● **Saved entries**
-- Opening Marker --

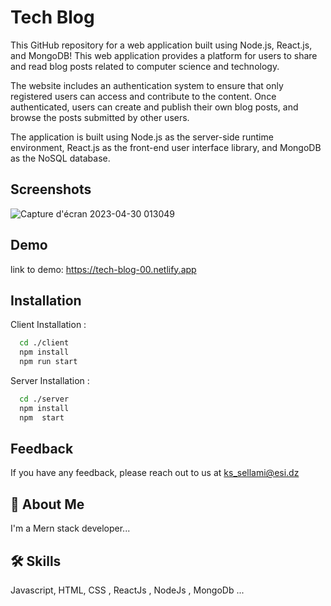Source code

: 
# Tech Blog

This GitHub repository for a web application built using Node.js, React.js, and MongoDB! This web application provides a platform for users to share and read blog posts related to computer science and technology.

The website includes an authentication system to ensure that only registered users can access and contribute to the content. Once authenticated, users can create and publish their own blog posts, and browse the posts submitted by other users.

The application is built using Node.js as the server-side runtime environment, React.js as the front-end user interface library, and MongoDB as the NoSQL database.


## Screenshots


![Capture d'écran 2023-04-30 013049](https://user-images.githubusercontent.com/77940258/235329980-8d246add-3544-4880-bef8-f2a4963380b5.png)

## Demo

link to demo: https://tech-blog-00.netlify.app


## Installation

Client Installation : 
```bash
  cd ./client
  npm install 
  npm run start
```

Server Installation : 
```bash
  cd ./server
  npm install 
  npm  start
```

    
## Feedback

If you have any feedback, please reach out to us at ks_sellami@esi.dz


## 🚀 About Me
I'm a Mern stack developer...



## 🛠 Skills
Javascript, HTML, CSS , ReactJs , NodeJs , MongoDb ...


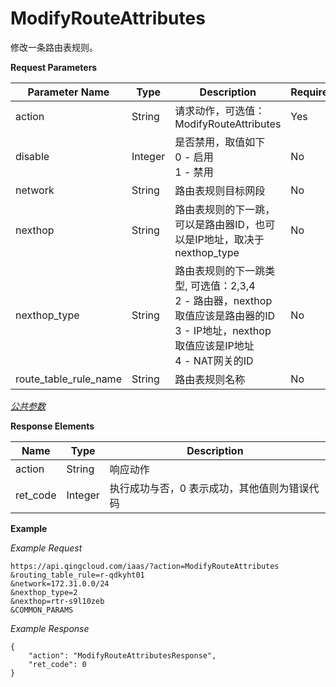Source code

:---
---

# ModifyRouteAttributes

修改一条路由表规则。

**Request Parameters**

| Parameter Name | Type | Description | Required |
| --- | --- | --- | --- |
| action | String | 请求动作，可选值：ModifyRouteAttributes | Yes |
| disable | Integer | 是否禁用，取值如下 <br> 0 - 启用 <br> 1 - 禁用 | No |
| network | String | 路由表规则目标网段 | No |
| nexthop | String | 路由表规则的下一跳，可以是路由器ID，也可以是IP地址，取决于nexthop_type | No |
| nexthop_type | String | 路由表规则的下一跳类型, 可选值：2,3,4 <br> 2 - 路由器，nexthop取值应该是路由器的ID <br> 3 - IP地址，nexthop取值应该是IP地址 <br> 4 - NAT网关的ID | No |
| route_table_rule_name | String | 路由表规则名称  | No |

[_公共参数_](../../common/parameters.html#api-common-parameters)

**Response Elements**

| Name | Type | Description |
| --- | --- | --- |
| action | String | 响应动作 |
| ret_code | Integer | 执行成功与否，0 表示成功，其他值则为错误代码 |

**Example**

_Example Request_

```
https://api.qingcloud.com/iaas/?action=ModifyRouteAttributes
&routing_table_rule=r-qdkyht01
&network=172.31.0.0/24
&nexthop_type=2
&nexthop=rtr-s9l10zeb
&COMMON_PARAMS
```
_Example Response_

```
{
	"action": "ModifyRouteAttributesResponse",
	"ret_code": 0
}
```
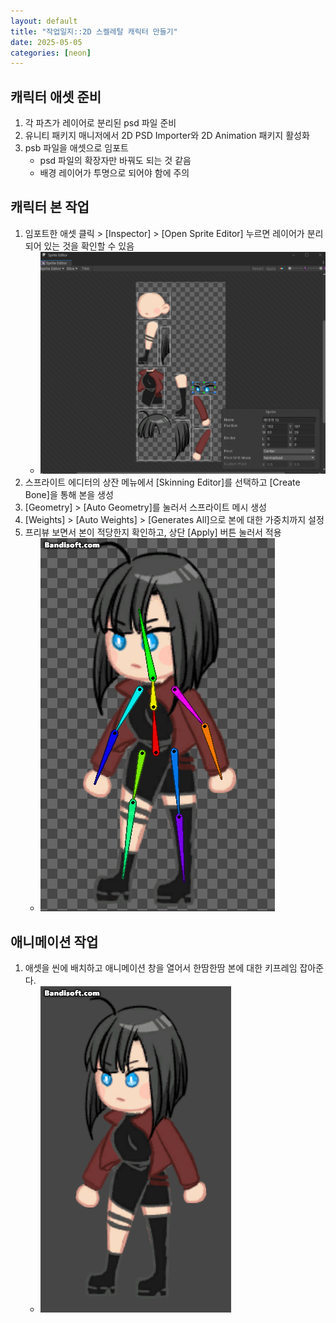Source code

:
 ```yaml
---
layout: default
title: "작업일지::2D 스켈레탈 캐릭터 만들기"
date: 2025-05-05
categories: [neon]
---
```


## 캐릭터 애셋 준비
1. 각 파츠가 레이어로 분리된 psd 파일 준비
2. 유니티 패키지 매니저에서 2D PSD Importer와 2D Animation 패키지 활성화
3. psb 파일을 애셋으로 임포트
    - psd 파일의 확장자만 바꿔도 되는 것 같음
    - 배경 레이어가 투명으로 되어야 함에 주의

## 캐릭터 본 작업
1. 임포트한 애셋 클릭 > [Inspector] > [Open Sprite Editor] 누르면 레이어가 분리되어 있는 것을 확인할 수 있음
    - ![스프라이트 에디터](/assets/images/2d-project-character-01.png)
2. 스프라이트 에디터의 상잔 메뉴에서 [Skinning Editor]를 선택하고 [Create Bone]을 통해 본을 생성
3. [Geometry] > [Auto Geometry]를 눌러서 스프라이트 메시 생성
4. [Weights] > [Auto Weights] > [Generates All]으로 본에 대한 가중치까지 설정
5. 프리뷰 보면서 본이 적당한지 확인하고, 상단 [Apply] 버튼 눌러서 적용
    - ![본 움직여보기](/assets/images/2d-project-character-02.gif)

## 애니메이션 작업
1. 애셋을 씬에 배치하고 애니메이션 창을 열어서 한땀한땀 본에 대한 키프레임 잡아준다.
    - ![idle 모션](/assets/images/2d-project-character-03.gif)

-- Closing Marker --

● **WHAT YOU SHOULD DO**
For the data above, return an exact copy that contains no pictures.

● **EXERCISE ANSWER**
Source code

: 
# Tech Blog

This GitHub repository for a web application built using Node.js, React.js, and MongoDB! This web application provides a platform for users to share and read blog posts related to computer science and technology.

The website includes an authentication system to ensure that only registered users can access and contribute to the content. Once authenticated, users can create and publish their own blog posts, and browse the posts submitted by other users.

The application is built using Node.js as the server-side runtime environment, React.js as the front-end user interface library, and MongoDB as the NoSQL database.


## Screenshots


![Capture d'écran 2023-04-30 013049](https://user-images.githubusercontent.com/77940258/235329980-8d246add-3544-4880-bef8-f2a4963380b5.png)

## Demo

link to demo: https://tech-blog-00.netlify.app


## Installation

Client Installation : 
```bash
  cd ./client
  npm install 
  npm run start
```

Server Installation : 
```bash
  cd ./server
  npm install 
  npm  start
```

    
## Feedback

If you have any feedback, please reach out to us at ks_sellami@esi.dz


## 🚀 About Me
I'm a Mern stack developer...



## 🛠 Skills
Javascript, HTML, CSS , ReactJs , NodeJs , MongoDb ...


Source code

:---
---

# ModifyRouteAttributes

修改一条路由表规则。

**Request Parameters**

| Parameter Name | Type | Description | Required |
| --- | --- | --- | --- |
| action | String | 请求动作，可选值：ModifyRouteAttributes | Yes |
| disable | Integer | 是否禁用，取值如下 <br> 0 - 启用 <br> 1 - 禁用 | No |
| network | String | 路由表规则目标网段 | No |
| nexthop | String | 路由表规则的下一跳，可以是路由器ID，也可以是IP地址，取决于nexthop_type | No |
| nexthop_type | String | 路由表规则的下一跳类型, 可选值：2,3,4 <br> 2 - 路由器，nexthop取值应该是路由器的ID <br> 3 - IP地址，nexthop取值应该是IP地址 <br> 4 - NAT网关的ID | No |
| route_table_rule_name | String | 路由表规则名称  | No |

[_公共参数_](../../common/parameters.html#api-common-parameters)

**Response Elements**

| Name | Type | Description |
| --- | --- | --- |
| action | String | 响应动作 |
| ret_code | Integer | 执行成功与否，0 表示成功，其他值则为错误代码 |

**Example**

_Example Request_

```
https://api.qingcloud.com/iaas/?action=ModifyRouteAttributes
&routing_table_rule=r-qdkyht01
&network=172.31.0.0/24
&nexthop_type=2
&nexthop=rtr-s9l10zeb
&COMMON_PARAMS
```
_Example Response_

```
{
	"action": "ModifyRouteAttributesResponse",
	"ret_code": 0
}
```
Source code

:
 ```yaml
---
layout: default
title: "작업일지::2D 스켈레탈 캐릭터 만들기"
date: 2025-05-05
categories: [neon]
---
```


## 캐릭터 애셋 준비
1. 각 파츠가 레이어로 분리된 psd 파일 준비
2. 유니티 패키지 매니저에서 2D PSD Importer와 2D Animation 패키지 활성화
3. psb 파일을 애셋으로 임포트
    - psd 파일의 확장자만 바꿔도 되는 것 같음
    - 배경 레이어가 투명으로 되어야 함에 주의

## 캐릭터 본 작업
1. 임포트한 애셋 클릭 > [Inspector] > [Open Sprite Editor] 누르면 레이어가 분리되어 있는 것을 확인할 수 있음
    - ![스프라이트 에디터](/assets/images/2d-project-character-01.png)
2. 스프라이트 에디터의 상잔 메뉴에서 [Skinning Editor]를 선택하고 [Create Bone]을 통해 본을 생성
3. [Geometry] > [Auto Geometry]를 눌러서 스프라이트 메시 생성
4. [Weights] > [Auto Weights] > [Generates All]으로 본에 대한 가중치까지 설정
5. 프리뷰 보면서 본이 적당한지 확인하고, 상단 [Apply] 버튼 눌러서 적용
    - ![본 움직여보기](/assets/images/2d-project-character-02.gif)

## 애니메이션 작업
1. 애셋을 씬에 배치하고 애니메이션 창을 열어서 한땀한땀 본에 대한 키프레임 잡아준다.
    - ![idle 모션](/assets/images/2d-project-character-03.gif)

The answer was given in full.